→ Dataset records:
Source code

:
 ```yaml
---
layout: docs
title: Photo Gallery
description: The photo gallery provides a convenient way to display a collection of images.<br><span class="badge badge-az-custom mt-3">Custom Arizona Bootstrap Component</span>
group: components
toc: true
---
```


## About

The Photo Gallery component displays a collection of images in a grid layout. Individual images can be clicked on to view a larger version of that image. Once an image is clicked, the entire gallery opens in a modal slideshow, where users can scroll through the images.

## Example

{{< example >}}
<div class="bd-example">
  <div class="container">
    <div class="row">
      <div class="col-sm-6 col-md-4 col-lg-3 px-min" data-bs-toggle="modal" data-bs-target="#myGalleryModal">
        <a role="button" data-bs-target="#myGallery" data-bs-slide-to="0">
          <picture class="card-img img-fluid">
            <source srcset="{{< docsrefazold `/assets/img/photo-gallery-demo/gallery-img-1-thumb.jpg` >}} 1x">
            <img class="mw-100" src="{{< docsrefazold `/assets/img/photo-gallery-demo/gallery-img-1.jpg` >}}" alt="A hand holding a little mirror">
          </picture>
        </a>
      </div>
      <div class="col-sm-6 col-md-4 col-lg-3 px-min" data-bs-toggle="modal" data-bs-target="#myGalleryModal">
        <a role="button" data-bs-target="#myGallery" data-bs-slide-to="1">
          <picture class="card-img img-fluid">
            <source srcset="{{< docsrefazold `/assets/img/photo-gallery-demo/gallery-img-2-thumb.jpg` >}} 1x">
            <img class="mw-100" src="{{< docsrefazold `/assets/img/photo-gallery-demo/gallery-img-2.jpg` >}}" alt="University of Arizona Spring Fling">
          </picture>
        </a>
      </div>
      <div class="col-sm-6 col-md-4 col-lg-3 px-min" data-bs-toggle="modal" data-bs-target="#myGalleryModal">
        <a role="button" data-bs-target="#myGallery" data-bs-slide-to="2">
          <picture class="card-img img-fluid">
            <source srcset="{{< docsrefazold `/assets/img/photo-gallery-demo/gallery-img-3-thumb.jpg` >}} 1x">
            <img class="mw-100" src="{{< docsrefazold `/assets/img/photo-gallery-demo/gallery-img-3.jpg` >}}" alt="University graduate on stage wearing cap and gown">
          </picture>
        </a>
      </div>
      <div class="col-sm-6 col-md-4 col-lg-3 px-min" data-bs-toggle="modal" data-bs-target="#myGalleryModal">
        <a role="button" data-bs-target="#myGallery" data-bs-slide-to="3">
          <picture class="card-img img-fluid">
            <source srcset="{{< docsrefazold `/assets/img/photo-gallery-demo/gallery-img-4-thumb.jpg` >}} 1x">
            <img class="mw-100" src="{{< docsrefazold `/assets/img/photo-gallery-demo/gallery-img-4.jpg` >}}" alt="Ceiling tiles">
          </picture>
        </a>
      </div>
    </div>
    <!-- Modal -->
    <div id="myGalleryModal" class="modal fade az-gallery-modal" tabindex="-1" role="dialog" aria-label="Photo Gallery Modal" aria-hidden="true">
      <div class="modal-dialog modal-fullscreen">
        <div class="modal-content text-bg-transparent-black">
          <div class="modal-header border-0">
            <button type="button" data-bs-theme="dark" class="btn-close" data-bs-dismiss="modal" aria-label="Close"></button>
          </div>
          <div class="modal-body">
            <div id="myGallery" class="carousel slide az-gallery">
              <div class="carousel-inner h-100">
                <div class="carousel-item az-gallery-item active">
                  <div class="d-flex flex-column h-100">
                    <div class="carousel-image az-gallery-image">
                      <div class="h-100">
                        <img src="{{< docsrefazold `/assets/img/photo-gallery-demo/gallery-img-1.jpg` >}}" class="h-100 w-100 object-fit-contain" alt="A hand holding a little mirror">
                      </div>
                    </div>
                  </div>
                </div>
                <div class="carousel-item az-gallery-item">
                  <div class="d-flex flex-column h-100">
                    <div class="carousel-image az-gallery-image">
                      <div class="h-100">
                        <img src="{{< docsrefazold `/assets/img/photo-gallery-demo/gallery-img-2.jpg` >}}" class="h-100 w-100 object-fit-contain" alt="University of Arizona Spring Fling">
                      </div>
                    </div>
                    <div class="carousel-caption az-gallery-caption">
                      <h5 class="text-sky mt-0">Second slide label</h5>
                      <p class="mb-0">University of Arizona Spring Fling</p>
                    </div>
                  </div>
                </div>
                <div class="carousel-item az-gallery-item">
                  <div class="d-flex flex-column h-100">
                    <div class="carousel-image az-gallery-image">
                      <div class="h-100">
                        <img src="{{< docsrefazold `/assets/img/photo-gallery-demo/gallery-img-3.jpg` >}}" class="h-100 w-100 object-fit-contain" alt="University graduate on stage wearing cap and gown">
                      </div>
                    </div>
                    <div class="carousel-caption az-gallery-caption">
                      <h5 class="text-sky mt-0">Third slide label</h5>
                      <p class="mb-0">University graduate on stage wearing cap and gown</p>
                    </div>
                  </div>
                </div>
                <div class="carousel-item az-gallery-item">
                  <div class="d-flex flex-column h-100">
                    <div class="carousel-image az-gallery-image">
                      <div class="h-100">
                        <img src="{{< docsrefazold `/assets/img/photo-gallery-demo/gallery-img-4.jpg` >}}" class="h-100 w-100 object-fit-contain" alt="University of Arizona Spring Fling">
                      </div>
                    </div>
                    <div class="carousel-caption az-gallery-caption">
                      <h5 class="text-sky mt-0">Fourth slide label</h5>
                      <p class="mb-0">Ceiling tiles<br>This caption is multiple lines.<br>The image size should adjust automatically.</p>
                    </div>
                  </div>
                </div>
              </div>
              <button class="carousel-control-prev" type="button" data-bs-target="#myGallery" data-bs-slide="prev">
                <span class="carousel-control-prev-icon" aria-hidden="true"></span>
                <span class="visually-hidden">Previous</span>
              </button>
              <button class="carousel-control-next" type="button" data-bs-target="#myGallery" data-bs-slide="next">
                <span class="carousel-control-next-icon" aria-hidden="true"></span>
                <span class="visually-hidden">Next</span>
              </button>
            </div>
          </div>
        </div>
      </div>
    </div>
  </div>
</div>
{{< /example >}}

→ Exercise goal: Each entry above should be retyped exactly, with nothing missed.

→ Answer to the problem:
Source code

:
 ```yaml
---
layout: docs
title: Photo Gallery
description: The photo gallery provides a convenient way to display a collection of images.<br><span class="badge badge-az-custom mt-3">Custom Arizona Bootstrap Component</span>
group: components
toc: true
---
```


## About

The Photo Gallery component displays a collection of images in a grid layout. Individual images can be clicked on to view a larger version of that image. Once an image is clicked, the entire gallery opens in a modal slideshow, where users can scroll through the images.

## Example

{{< example >}}
<div class="bd-example">
  <div class="container">
    <div class="row">
      <div class="col-sm-6 col-md-4 col-lg-3 px-min" data-bs-toggle="modal" data-bs-target="#myGalleryModal">
        <a role="button" data-bs-target="#myGallery" data-bs-slide-to="0">
          <picture class="card-img img-fluid">
            <source srcset="{{< docsrefazold `/assets/img/photo-gallery-demo/gallery-img-1-thumb.jpg` >}} 1x">
            <img class="mw-100" src="{{< docsrefazold `/assets/img/photo-gallery-demo/gallery-img-1.jpg` >}}" alt="A hand holding a little mirror">
          </picture>
        </a>
      </div>
      <div class="col-sm-6 col-md-4 col-lg-3 px-min" data-bs-toggle="modal" data-bs-target="#myGalleryModal">
        <a role="button" data-bs-target="#myGallery" data-bs-slide-to="1">
          <picture class="card-img img-fluid">
            <source srcset="{{< docsrefazold `/assets/img/photo-gallery-demo/gallery-img-2-thumb.jpg` >}} 1x">
            <img class="mw-100" src="{{< docsrefazold `/assets/img/photo-gallery-demo/gallery-img-2.jpg` >}}" alt="University of Arizona Spring Fling">
          </picture>
        </a>
      </div>
      <div class="col-sm-6 col-md-4 col-lg-3 px-min" data-bs-toggle="modal" data-bs-target="#myGalleryModal">
        <a role="button" data-bs-target="#myGallery" data-bs-slide-to="2">
          <picture class="card-img img-fluid">
            <source srcset="{{< docsrefazold `/assets/img/photo-gallery-demo/gallery-img-3-thumb.jpg` >}} 1x">
            <img class="mw-100" src="{{< docsrefazold `/assets/img/photo-gallery-demo/gallery-img-3.jpg` >}}" alt="University graduate on stage wearing cap and gown">
          </picture>
        </a>
      </div>
      <div class="col-sm-6 col-md-4 col-lg-3 px-min" data-bs-toggle="modal" data-bs-target="#myGalleryModal">
        <a role="button" data-bs-target="#myGallery" data-bs-slide-to="3">
          <picture class="card-img img-fluid">
            <source srcset="{{< docsrefazold `/assets/img/photo-gallery-demo/gallery-img-4-thumb.jpg` >}} 1x">
            <img class="mw-100" src="{{< docsrefazold `/assets/img/photo-gallery-demo/gallery-img-4.jpg` >}}" alt="Ceiling tiles">
          </picture>
        </a>
      </div>
    </div>
    <!-- Modal -->
    <div id="myGalleryModal" class="modal fade az-gallery-modal" tabindex="-1" role="dialog" aria-label="Photo Gallery Modal" aria-hidden="true">
      <div class="modal-dialog modal-fullscreen">
        <div class="modal-content text-bg-transparent-black">
          <div class="modal-header border-0">
            <button type="button" data-bs-theme="dark" class="btn-close" data-bs-dismiss="modal" aria-label="Close"></button>
          </div>
          <div class="modal-body">
            <div id="myGallery" class="carousel slide az-gallery">
              <div class="carousel-inner h-100">
                <div class="carousel-item az-gallery-item active">
                  <div class="d-flex flex-column h-100">
                    <div class="carousel-image az-gallery-image">
                      <div class="h-100">
                        <img src="{{< docsrefazold `/assets/img/photo-gallery-demo/gallery-img-1.jpg` >}}" class="h-100 w-100 object-fit-contain" alt="A hand holding a little mirror">
                      </div>
                    </div>
                  </div>
                </div>
                <div class="carousel-item az-gallery-item">
                  <div class="d-flex flex-column h-100">
                    <div class="carousel-image az-gallery-image">
                      <div class="h-100">
                        <img src="{{< docsrefazold `/assets/img/photo-gallery-demo/gallery-img-2.jpg` >}}" class="h-100 w-100 object-fit-contain" alt="University of Arizona Spring Fling">
                      </div>
                    </div>
                    <div class="carousel-caption az-gallery-caption">
                      <h5 class="text-sky mt-0">Second slide label</h5>
                      <p class="mb-0">University of Arizona Spring Fling</p>
                    </div>
                  </div>
                </div>
                <div class="carousel-item az-gallery-item">
                  <div class="d-flex flex-column h-100">
                    <div class="carousel-image az-gallery-image">
                      <div class="h-100">
                        <img src="{{< docsrefazold `/assets/img/photo-gallery-demo/gallery-img-3.jpg` >}}" class="h-100 w-100 object-fit-contain" alt="University graduate on stage wearing cap and gown">
                      </div>
                    </div>
                    <div class="carousel-caption az-gallery-caption">
                      <h5 class="text-sky mt-0">Third slide label</h5>
                      <p class="mb-0">University graduate on stage wearing cap and gown</p>
                    </div>
                  </div>
                </div>
                <div class="carousel-item az-gallery-item">
                  <div class="d-flex flex-column h-100">
                    <div class="carousel-image az-gallery-image">
                      <div class="h-100">
                        <img src="{{< docsrefazold `/assets/img/photo-gallery-demo/gallery-img-4.jpg` >}}" class="h-100 w-100 object-fit-contain" alt="University of Arizona Spring Fling">
                      </div>
                    </div>
                    <div class="carousel-caption az-gallery-caption">
                      <h5 class="text-sky mt-0">Fourth slide label</h5>
                      <p class="mb-0">Ceiling tiles<br>This caption is multiple lines.<br>The image size should adjust automatically.</p>
                    </div>
                  </div>
                </div>
              </div>
              <button class="carousel-control-prev" type="button" data-bs-target="#myGallery" data-bs-slide="prev">
                <span class="carousel-control-prev-icon" aria-hidden="true"></span>
                <span class="visually-hidden">Previous</span>
              </button>
              <button class="carousel-control-next" type="button" data-bs-target="#myGallery" data-bs-slide="next">
                <span class="carousel-control-next-icon" aria-hidden="true"></span>
                <span class="visually-hidden">Next</span>
              </button>
            </div>
          </div>
        </div>
      </div>
    </div>
  </div>
</div>
{{< /example >}}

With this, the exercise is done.